Multitenancy is a software architecture where different clients can sign-up to the same installation of your software, but have separated their data.
I have listed from a simple authorisation concept towards multitenancy, hoping that will clarify what it is.
A basic application has 1 login for all members who needs to access member areas and sometimes more, but they are all given the same rights. This is the simplest form of an authorised application.
A bit more complex is it when the different users can be assigned different roles. Let user A have access to create and manage other users, but user B can only view other users but not create or manage. This is an authorised application with roles.
Then there’s a multitenancy, where it’s the same as concept B but different clients are attached to the same software, meaning they are on the same installation but in a sort of virtual environment, where they can’t access other clients data. User A can still manage and create users, so can User C but it’s within a different tenancy and A and C therefor can’t see the data from each other. A SaaS application is a typical multitenancy concept.
The reason to use multitenancy can often be found in either of 2 cases:
- Reduced server cost
- Large scale application
The cost reduction is achieved since your clients will share physical resources (servers, etc) across. It’s a similar concept to a cloud environment where you buy a part of a larger resource.
For large scale applications it’s a necessity to scale that you don’t have increasing operating costs per client you make.

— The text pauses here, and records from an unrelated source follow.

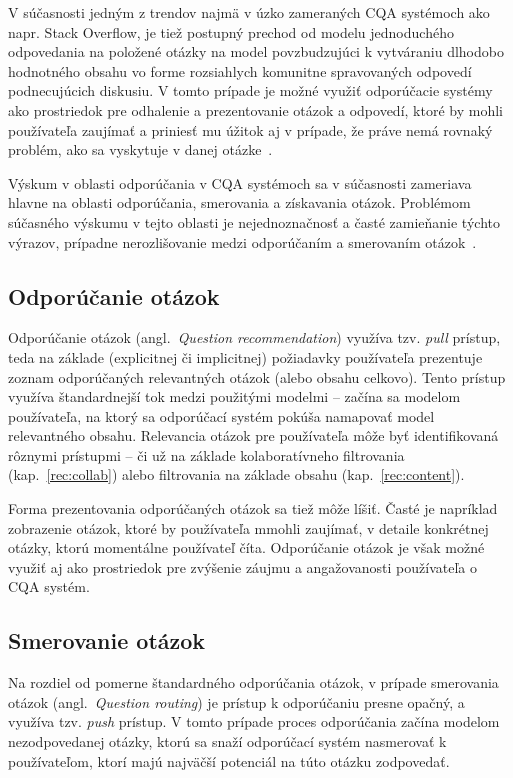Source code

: V súčasnosti jedným z trendov najmä v úzko zameraných CQA systémoch ako napr. Stack Overflow, je tiež postupný prechod
od modelu jednoduchého odpovedania na položené otázky na model povzbudzujúci k vytváraniu dlhodobo hodnotného obsahu
vo forme rozsiahlych komunitne spravovaných odpovedí~\cite{Anderson2012,Li2015} podnecujúcich diskusiu.
V tomto prípade je možné využiť odporúčacie systémy ako prostriedok pre odhalenie a prezentovanie otázok a odpovedí,
ktoré by mohli používateľa zaujímať a priniesť mu úžitok aj v prípade, že práve nemá rovnaký problém,
ako sa vyskytuje v danej otázke~\cite{Toba2014}.

Výskum v oblasti odporúčania v CQA systémoch sa v súčasnosti zameriava hlavne na oblasti odporúčania, smerovania
a získavania otázok. Problémom súčasného výskumu v tejto oblasti je nejednoznačnosť a časté zamieňanie týchto výrazov,
prípadne nerozlišovanie medzi odporúčaním a smerovaním otázok~\cite{Srba2016}.

\subsection{Odporúčanie otázok}\label{q:rec}

Odporúčanie otázok (angl.~\emph{Question recommendation}) využíva tzv. \emph{pull} prístup, teda na základe (explicitnej
či implicitnej) požiadavky používateľa prezentuje zoznam odporúčaných relevantných otázok (alebo obsahu celkovo).
Tento prístup využíva štandardnejší tok medzi použitými modelmi -- začína sa modelom používateľa, na ktorý sa odporúčací
systém pokúša namapovať model relevantného obsahu.
Relevancia otázok pre používateľa môže byť identifikovaná rôznymi prístupmi -- či už na základe kolaboratívneho
filtrovania (kap.~\ref{rec:collab}) alebo filtrovania na základe obsahu (kap.~\ref{rec:content}).

Forma prezentovania odporúčaných otázok sa tiež môže líšiť. Časté je napríklad zobrazenie otázok, ktoré by používateľa
mmohli zaujímať, v detaile konkrétnej otázky, ktorú momentálne používateľ číta. Odporúčanie otázok je však možné využiť
aj ako prostriedok pre zvýšenie záujmu a angažovanosti používateľa o CQA systém.


\subsection{Smerovanie otázok}\label{q:routing}

Na rozdiel od pomerne štandardného odporúčania otázok, v prípade smerovania otázok (angl.~\emph{Question routing})
je prístup k odporúčaniu presne opačný, a využíva tzv. \emph{push} prístup. V tomto prípade proces odporúčania začína
modelom nezodpovedanej otázky, ktorú sa snaží odporúčací systém nasmerovať k používateľom, ktorí majú najväčší potenciál
na túto otázku zodpovedať.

If you want to sell a product for $10 each to 1,000 clients, it would be a shame if you had to manage 1,000 servers and installations instead of 1.
Reason 2 is the most applicable since cloud servers today are cheap.
If you don’t think your application is going to sell to a lot of clients or there’s no reason to share the running costs, then multitenancy might not be relevant as it is, without doubt, a huge increase in the complexity of your application.